Developer Techland has set the standard for 2015. A well balanced and excellent zombie survival game, capable of fitting many challenging styles of play.
Dying Light had a lot to live up to, being one of the first major games in 2015, and it certainly delivers. Taking place in the fictional, eastern european inspired city of Harran amidst the outbreak of a zombie virus, you play as Kyle Crane; an operative for a humanitarian organisation sent to recover a sensitive file from a rogue operative of the same organisation.
Praise must be given for having one of the most ‘realistic’ (I use the term loosely because this is a game where you throw medieval longswords at zombies while swinging from buildings with a grappling hook) storylines of any zombie survival game I’m familiar with. Characters are consistent and overall a very powerful story mechanic. The protagonist’s dialogue was particularly impressive and provides some of the strongest character development I’ve seen in recent games. There is clear progression as you become more involved with the lives of the people of Harran and discover more about the motives of those around you, all made possible with excellent voice acting in all areas.
The graphic and sound design quality of the game is superb. Sound effects are of good quality and well varied; ambient sounds create an eerie atmosphere that suits the game perfectly, keeping you attentive. The locations are well designed and with purpose, and all areas of the game world are utilised effectively; the world itself feels just the right size, with enough to explore but not so much that the quality suffers. Interestingly, except between the two main areas of the world, there is no fast travel system, however after playing for sometime it is clear why this decision was made, as it allows the player to both explore the world more fully to encounter many more random events, and also witness the stunning visuals of the game. The world is highly detailed and dynamic weather adds to the beauty of the game.
Exploring the world is additionally desirable to fully experience the games parkour system. It is fun to use and skills can be unlocked over time to increase the variety of actions available. The world is designed to aid the parkour mechanics and prevent them from becoming too repetitive. Time spent not running along roof tops will probably be spent hitting zombies with sharp or blunt objects. In the daytime, combat is moderately easy, most zombies are slow and clumsy and will happily impale themselves with no input from you. you’re more likely to be injured by bad luck than the standard ‘biter’ zombies. The games main feature, its day-night cycle, dramatically changes gameplay. At night regular zombies become faster and more aggressive, and many more special zombies are spawned, gameplay changes to focus on avoiding direct confrontation early on, but later in the game it is easy to be overwhelmed and killed too.
You’ll have help staying alive in the form of three separate skill trees, one for survival, agility, and power. Each gains points from a different element of gameplay, summarized respectively as not dying, running away, and killing things while not dying and running away.
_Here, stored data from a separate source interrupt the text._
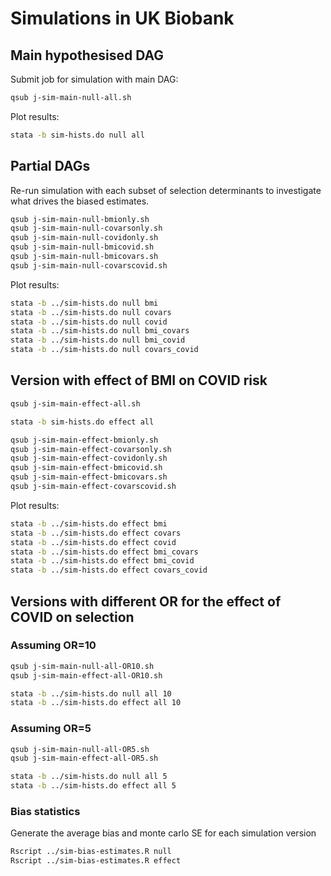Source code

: 
# Simulations in UK Biobank



## Main hypothesised DAG


Submit job for simulation with main DAG:

```bash
qsub j-sim-main-null-all.sh
```

Plot results:

```bash
stata -b sim-hists.do null all
```


## Partial DAGs

Re-run simulation with each subset of selection determinants to investigate what drives the biased estimates.

```bash
qsub j-sim-main-null-bmionly.sh
qsub j-sim-main-null-covarsonly.sh 
qsub j-sim-main-null-covidonly.sh 
qsub j-sim-main-null-bmicovid.sh 
qsub j-sim-main-null-bmicovars.sh 
qsub j-sim-main-null-covarscovid.sh 
```

Plot results:

```bash
stata -b ../sim-hists.do null bmi
stata -b ../sim-hists.do null covars
stata -b ../sim-hists.do null covid
stata -b ../sim-hists.do null bmi_covars
stata -b ../sim-hists.do null bmi_covid
stata -b ../sim-hists.do null covars_covid
```


## Version with effect of BMI on COVID risk

```bash
qsub j-sim-main-effect-all.sh
```

```bash
stata -b sim-hists.do effect all
```

```bash
qsub j-sim-main-effect-bmionly.sh
qsub j-sim-main-effect-covarsonly.sh
qsub j-sim-main-effect-covidonly.sh
qsub j-sim-main-effect-bmicovid.sh
qsub j-sim-main-effect-bmicovars.sh 
qsub j-sim-main-effect-covarscovid.sh 
```

Plot results:

```bash
stata -b ../sim-hists.do effect bmi
stata -b ../sim-hists.do effect covars
stata -b ../sim-hists.do effect covid
stata -b ../sim-hists.do effect bmi_covars
stata -b ../sim-hists.do effect bmi_covid
stata -b ../sim-hists.do effect covars_covid
```




## Versions with different OR for the effect of COVID on selection

### Assuming OR=10

```bash
qsub j-sim-main-null-all-OR10.sh
qsub j-sim-main-effect-all-OR10.sh
```

```bash
stata -b ../sim-hists.do null all 10
stata -b ../sim-hists.do effect all 10
```

### Assuming OR=5

```bash
qsub j-sim-main-null-all-OR5.sh
qsub j-sim-main-effect-all-OR5.sh
```

```bash
stata -b ../sim-hists.do null all 5
stata -b ../sim-hists.do effect all 5
```



###
### Bias statistics


Generate the average bias and monte carlo SE for each simulation version

```bash
Rscript ../sim-bias-estimates.R null
Rscript ../sim-bias-estimates.R effect
```
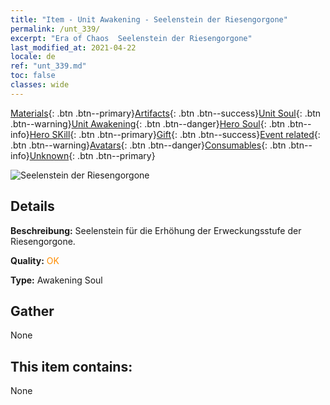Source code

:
 ```yaml
---
title: "Item - Unit Awakening - Seelenstein der Riesengorgone"
permalink: /unt_339/
excerpt: "Era of Chaos  Seelenstein der Riesengorgone"
last_modified_at: 2021-04-22
locale: de
ref: "unt_339.md"
toc: false
classes: wide
---
```

 [Materials](/ItemsDE/){: .btn .btn--primary}[Artifacts](/ItemsDE/Artifacts/){: .btn .btn--success}[Unit Soul](/ItemsDE/UnitSoul/){: .btn .btn--warning}[Unit Awakening](/ItemsDE/UnitAwakening/){: .btn .btn--danger}[Hero Soul](/ItemsDE/HeroSoul/){: .btn .btn--info}[Hero SKill](/ItemsDE/HeroSkill/){: .btn .btn--primary}[Gift](/ItemsDE/Gift/){: .btn .btn--success}[Event related](/ItemsDE/Events/){: .btn .btn--warning}[Avatars](/ItemsDE/Avatars/){: .btn .btn--danger}[Consumables](/ItemsDE/Consumables/){: .btn .btn--info}[Unknown](/ItemsDE/Unknown/){: .btn .btn--primary}

 ![Seelenstein der Riesengorgone](/images/u/tia_manniu.jpg)

## Details
 **Beschreibung:** Seelenstein für die Erhöhung der Erweckungsstufe der Riesengorgone.

 **Quality:** <span style="color: #FF8C00">OK</span>

 **Type:** Awakening Soul

## Gather

  None

## This item contains:

  None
They all contain different styles of upgrades which aid that style of play, such as grappling hooks, dodging or the ability to throw weapons. The game uses a crafting system to allow the modification of weapons with increased damage or other stats.
The game allows up to 4 player co-op, and functions identically to normal single player gameplay, with the exception that mission progression is not saved by any player who is not at the same point of the campaign as the host player. If enabled, players may join your game at any time and leave at any time, and while playing, challenges can appear for anything normally seen in the game, creating short competitions between players. They are very contextual and interweave perfectly to gameplay; for example, if a player places a waypoint, a challenge may appear to create a race to that location. These challenges are optional, and players may play the game as normal if desired.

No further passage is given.